L'Europe court à sa perte

La Croatie est devenue membre de l’Union européenne (UE) en 2013. Depuis son adhésion, elle est censée «protéger» la frontière sud de l’UE de l’arrivée de réfugié-e-s provenant des zones de guerre voisines.

Erik Marquardt est un représentant du parti des Vert-e-s allemand-e-s au Parlement européen. Il est aussi membre de la Commission d’enquête sur les agissements de la Frontex, à savoir l’Agence européenne de garde-frontières et de garde-côtes. Il vient d’écrire un livre bouleversant et pertinent, intitulé: L’Europe court à sa perte.

Certaines familles en provenance de Syrie, d’Afghanistan et d’Irak ont réussi, en passant par la Turquie, à rejoindre les camps de réfugié-e-s misérables et surpeuplés de Bosnie- Herzégovine.

Elles tentent ensuite de traverser les réseaux de barbelés installés à la frontière et d’atteindre la Croatie, pays membre de l’Union européenne, pour y déposer une demande d’asile.

M. Marquardt a détaillé ces situations dans un article paru dans le Sonntagsblick (1er août 2021): «Les cas de torture se multiplient à la frontière croato-bosniaque. Des réfugié-e-s sont forcé-e-s de se dévêtir. On leur rase les cheveux, on leur dessine une croix sur le front et on arrache les ongles de leurs doigts.»

Le régime tortionnaire et raciste de Zagreb est soutenu par Frontex, la police européenne des frontières. L’affirmation selon laquelle l’Union européenne ne serait pas en mesure de respecter le droit d’asile en raison de l’opposition des Etats membres de l’Europe de l’Est apparaît donc comme mensongère. Il semble, au contraire, que Bruxelles ait pris d’un commun accord la décision de verrouiller ses frontières – et de violer ainsi ses propres lois.

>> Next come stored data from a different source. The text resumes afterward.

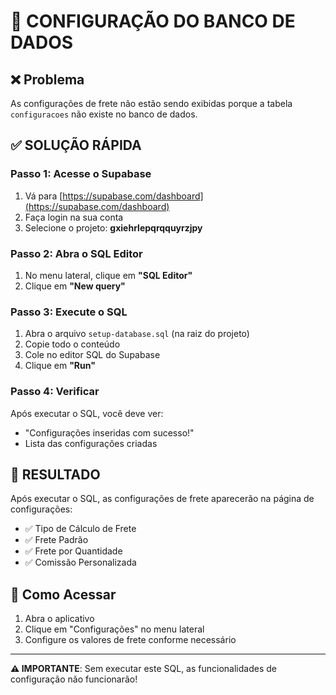 # 🔧 CONFIGURAÇÃO DO BANCO DE DADOS

## ❌ Problema
As configurações de frete não estão sendo exibidas porque a tabela `configuracoes` não existe no banco de dados.

## ✅ SOLUÇÃO RÁPIDA

### Passo 1: Acesse o Supabase
1. Vá para [https://supabase.com/dashboard](https://supabase.com/dashboard)
2. Faça login na sua conta
3. Selecione o projeto: **gxiehrlepqrqquyrzjpy**

### Passo 2: Abra o SQL Editor
1. No menu lateral, clique em **"SQL Editor"**
2. Clique em **"New query"**

### Passo 3: Execute o SQL
1. Abra o arquivo `setup-database.sql` (na raiz do projeto)
2. Copie todo o conteúdo
3. Cole no editor SQL do Supabase
4. Clique em **"Run"**

### Passo 4: Verificar
Após executar o SQL, você deve ver:
- "Configurações inseridas com sucesso!"
- Lista das configurações criadas

## 🎉 RESULTADO
Após executar o SQL, as configurações de frete aparecerão na página de configurações:
- ✅ Tipo de Cálculo de Frete
- ✅ Frete Padrão
- ✅ Frete por Quantidade
- ✅ Comissão Personalizada

## 📱 Como Acessar
1. Abra o aplicativo
2. Clique em "Configurações" no menu lateral
3. Configure os valores de frete conforme necessário

---

**⚠️ IMPORTANTE**: Sem executar este SQL, as funcionalidades de configuração não funcionarão!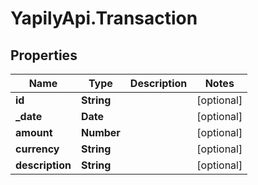 # YapilyApi.Transaction

## Properties
Name | Type | Description | Notes
------------ | ------------- | ------------- | -------------
**id** | **String** |  | [optional] 
**_date** | **Date** |  | [optional] 
**amount** | **Number** |  | [optional] 
**currency** | **String** |  | [optional] 
**description** | **String** |  | [optional] 


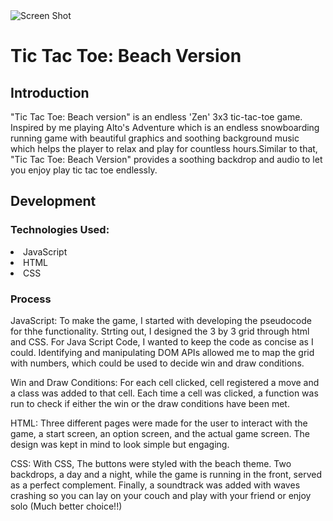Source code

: <img src="file:///Users/sannanijaz/Downloads/sei/SEIr39_Homework/Sannan/wk03/4-thu/tictactoe/SS.png" alt="Screen Shot">
<h1>Tic Tac Toe: Beach Version</h1>
<h2>Introduction</h2>
<p>"Tic Tac Toe: Beach version" is an endless 'Zen' 3x3 tic-tac-toe game. Inspired by me playing Alto's Adventure which is an endless snowboarding running game with beautiful graphics and soothing background music which helps the player to relax and play for countless hours.Similar to that, "Tic Tac Toe: Beach Version" provides a soothing backdrop and audio to let you enjoy play tic tac toe endlessly.</p>
<h2>Development</h2>
<p><h3>Technologies Used:</h3></p>
<li>JavaScript</li>
<li>HTML</li>
<li>CSS</li>
<h3>Process</h3>
<p>JavaScript: To make the game, I started with developing the pseudocode for thhe functionality. Strting out, I designed the 3 by 3 grid through html and CSS. For Java Script Code, I wanted to keep the code as concise as I could. Identifying and manipulating DOM APIs allowed me to map the grid with numbers, which could be used to decide win and draw conditions.</p>
<p>Win and Draw Conditions: For each cell clicked, cell registered a move and a class was added to that cell. Each time a cell was clicked, a function was run to check if either the win or the draw conditions have been met. </p>
<p>HTML: Three different pages were made for the user to interact with the game, a start screen, an option screen, and the actual game screen. The design was kept in mind to look simple but engaging.</p>
<p>CSS: With CSS, The buttons were styled with the beach theme. Two backdrops, a day and a night, while the game is running in the front, served as a perfect complement. Finally, a soundtrack was added with waves crashing so you can lay on your couch and play with your friend or enjoy solo (Much better choice!!)</p>
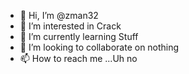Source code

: - 👋 Hi, I’m @zman32
- 👀 I’m interested in Crack 
- 🌱 I’m currently learning Stuff
- 💞️ I’m looking to collaborate on nothing
- 📫 How to reach me ...Uh no

<!---
zman32/zman32 is a ✨ special ✨ repository because its `README.md` (this file) appears on your GitHub profile.
You can click the Preview link to take a look at your changes.
--->
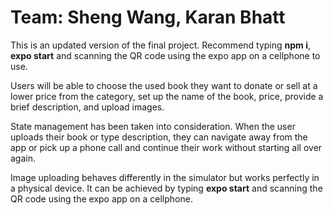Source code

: # Team: Sheng Wang, Karan Bhatt

This is an updated version of the final project. Recommend typing **npm i**, **expo start** and scanning the QR code using the expo app on a cellphone to use.

Users will be able to choose the used book they want to donate or sell at a lower price from the category, set up the name of the book, price, provide a brief description, and upload images.

State management has been taken into consideration. When the user uploads their book or type description, they can navigate away from the app or pick up a phone call and continue their work without starting all over again.

Image uploading behaves differently in the simulator but works perfectly in a physical device. It can be achieved by typing **expo start** and scanning the QR code using the expo app on a cellphone.
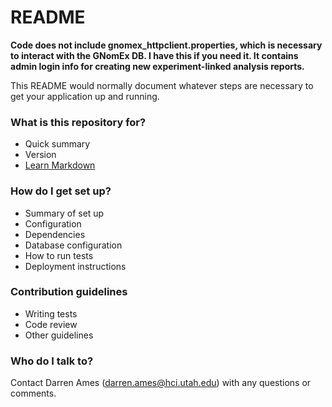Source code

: # README #

**Code does not include gnomex_httpclient.properties, which is necessary to interact with the GNomEx DB. I have this if you need it. It contains admin
login info for creating new experiment-linked analysis reports.**


This README would normally document whatever steps are necessary to get your application up and running.

### What is this repository for? ###

* Quick summary
* Version
* [Learn Markdown](https://bitbucket.org/tutorials/markdowndemo)

### How do I get set up? ###

* Summary of set up
* Configuration
* Dependencies
* Database configuration
* How to run tests
* Deployment instructions

### Contribution guidelines ###

* Writing tests
* Code review
* Other guidelines

### Who do I talk to? ###

Contact Darren Ames (darren.ames@hci.utah.edu) with any questions or comments. 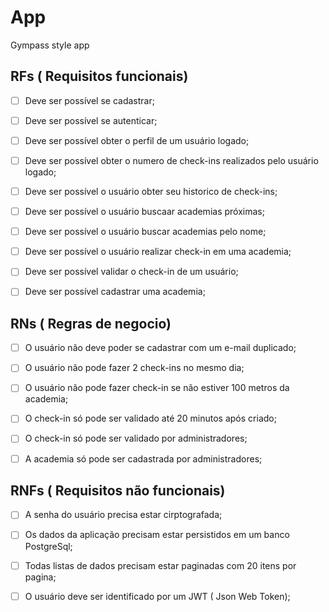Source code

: # App

Gympass style app

## RFs ( Requisitos funcionais)

- [ ] Deve ser possível se cadastrar;
- [ ] Deve ser possível se autenticar;
- [ ] Deve ser possível obter o perfil de um usuário logado;
- [ ] Deve ser possível obter o numero de check-ins realizados pelo usuário logado;
- [ ] Deve ser possível o usuário obter seu historico de check-ins;
- [ ] Deve ser possível o usuário buscaar academias próximas;
- [ ] Deve ser possível o usuário buscar academias pelo nome;
- [ ] Deve ser possível o usuário realizar check-in em uma academia;
- [ ] Deve ser possível validar o check-in de um usuário;
- [ ] Deve ser possível cadastrar uma academia;


## RNs ( Regras de negocio)

- [ ] O usuário não deve  poder se cadastrar com um e-mail duplicado;
- [ ] O usuário não pode fazer 2 check-ins no mesmo dia;
- [ ] O usuário não pode fazer check-in se não estiver 100 metros da academia;
- [ ] O check-in só pode ser validado até 20 minutos após criado;
- [ ] O check-in só pode ser validado por administradores;
- [ ] A academia só pode ser cadastrada por administradores;


## RNFs ( Requisitos não funcionais)

- [ ] A senha do usuário precisa estar cirptografada;
- [ ] Os dados da aplicação precisam estar persistidos em um banco PostgreSql;
- [ ] Todas listas de dados precisam estar paginadas com 20 itens por pagina;
- [ ] O usuário deve ser identificado por um JWT ( Json Web Token);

Les sévices infligés à la frontière croato-bosniaque, le renvoi des bateaux de réfugié-e-s en mer Égée ou la limitation des procédures d’asile n’ont manifestement qu’un seul but: décourager d’autres personnes de faire ne serait-ce qu’un seul pas pour essayer de déposer une demande d’asile. Mardi 31 août 2021, le président américain Joe Biden a prononcé un discours plein d’émotion sur la situation en Afghanistan, devant des journalistes réuni-e-s à la Maison Blanche. Il a terminé son intervention en disant: «Les Etats-Unis d’Amérique et leurs alliés ne vont pas laisser tomber les personnes restées sur place et qui veulent quitter l’Afghanistan. Nous allons les aider à sortir du pays.»

En ce qui concerne les alliés européens des Etats-Unis, la promesse de Biden est un mensonge pur et simple.

Les ministres de l’Intérieur et de la Justice de l’Union européenne se sont réuni-e-s en conférence au cours
de l’avant-dernière semaine du mois d’août dernier. La conseillère fédérale (PLR) Karin Keller-Sutter siégeait également à la table de négociations. Une seule question était à l’ordre du jour: comment l’Union européenne, et donc aussi la Suisse, peuvent-elles empêcher l’arrivée en Europe de personnes menacées par le terrible régime taliban?

Dans ce but, les Etats de l’UE continuent d’augmenter massivement le budget à disposition de Frontex. La Suisse participe à ces efforts. Au cours des prochaines années, elle veut accroître sa contribution annuelle à l’agence européenne, de 14 à 60 millions de francs.

Pour couronner le tout, le Conseil fédéral se déclare solidaire de la protection des frontières européennes, en mer Égée comme dans les Balkans.

C’est une honte pour notre pays.

Heureusement, plusieurs organisations ont lancé un référendum contre l’augmentation du financement fédéral à Frontex. Un référendum à signer et faire signer!


Sociologue, vice-président du Comité consultatif du Conseil des droits de l'homme des Nations-Unis, Jean Ziegler est aussi auteur de nombreux livres, entre autres: Le capitalisme expliqué à ma petite-fille (en espérant qu'elle en verra la fin), Seuil, 2018.